● **Work to complete**:
Search term "changes": please copy every line of the records below that contains it.
---------- Data under study ----------
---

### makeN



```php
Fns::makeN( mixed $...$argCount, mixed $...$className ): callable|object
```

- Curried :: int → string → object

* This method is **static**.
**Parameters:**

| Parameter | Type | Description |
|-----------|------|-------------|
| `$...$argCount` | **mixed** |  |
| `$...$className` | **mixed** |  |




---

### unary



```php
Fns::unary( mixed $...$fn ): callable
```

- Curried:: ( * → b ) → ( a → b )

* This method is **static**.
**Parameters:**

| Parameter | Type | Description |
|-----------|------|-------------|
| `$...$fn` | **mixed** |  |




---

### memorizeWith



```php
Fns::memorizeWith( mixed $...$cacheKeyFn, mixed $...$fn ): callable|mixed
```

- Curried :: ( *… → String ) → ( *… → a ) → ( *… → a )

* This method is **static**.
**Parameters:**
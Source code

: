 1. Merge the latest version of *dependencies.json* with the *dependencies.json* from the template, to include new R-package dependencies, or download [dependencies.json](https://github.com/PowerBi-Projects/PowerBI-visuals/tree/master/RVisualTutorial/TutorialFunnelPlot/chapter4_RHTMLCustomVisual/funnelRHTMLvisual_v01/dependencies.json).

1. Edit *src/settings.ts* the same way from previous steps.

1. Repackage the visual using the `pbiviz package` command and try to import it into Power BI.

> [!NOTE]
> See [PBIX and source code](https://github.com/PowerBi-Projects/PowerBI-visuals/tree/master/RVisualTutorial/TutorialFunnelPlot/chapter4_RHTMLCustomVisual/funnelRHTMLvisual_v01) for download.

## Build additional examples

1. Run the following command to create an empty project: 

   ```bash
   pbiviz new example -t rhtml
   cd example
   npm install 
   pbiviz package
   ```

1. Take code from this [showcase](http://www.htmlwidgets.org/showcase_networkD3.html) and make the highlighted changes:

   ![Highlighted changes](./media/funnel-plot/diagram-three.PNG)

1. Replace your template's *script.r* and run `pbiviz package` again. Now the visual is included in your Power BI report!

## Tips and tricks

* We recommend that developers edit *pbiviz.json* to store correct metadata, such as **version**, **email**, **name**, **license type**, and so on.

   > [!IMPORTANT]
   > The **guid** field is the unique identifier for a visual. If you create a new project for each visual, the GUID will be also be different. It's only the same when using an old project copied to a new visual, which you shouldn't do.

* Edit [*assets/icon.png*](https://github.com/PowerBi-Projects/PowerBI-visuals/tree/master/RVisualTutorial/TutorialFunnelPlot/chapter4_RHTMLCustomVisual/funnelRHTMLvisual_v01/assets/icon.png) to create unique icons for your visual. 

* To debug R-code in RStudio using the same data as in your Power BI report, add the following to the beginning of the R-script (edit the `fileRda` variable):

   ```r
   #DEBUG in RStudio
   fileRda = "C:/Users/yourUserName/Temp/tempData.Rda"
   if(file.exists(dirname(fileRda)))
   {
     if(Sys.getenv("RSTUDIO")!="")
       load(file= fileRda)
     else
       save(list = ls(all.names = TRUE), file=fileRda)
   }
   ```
----------
● **Problem solution**:
1. Take code from this [showcase](http://www.htmlwidgets.org/showcase_networkD3.html) and make the highlighted changes:
   ![Highlighted changes](./media/funnel-plot/diagram-three.PNG)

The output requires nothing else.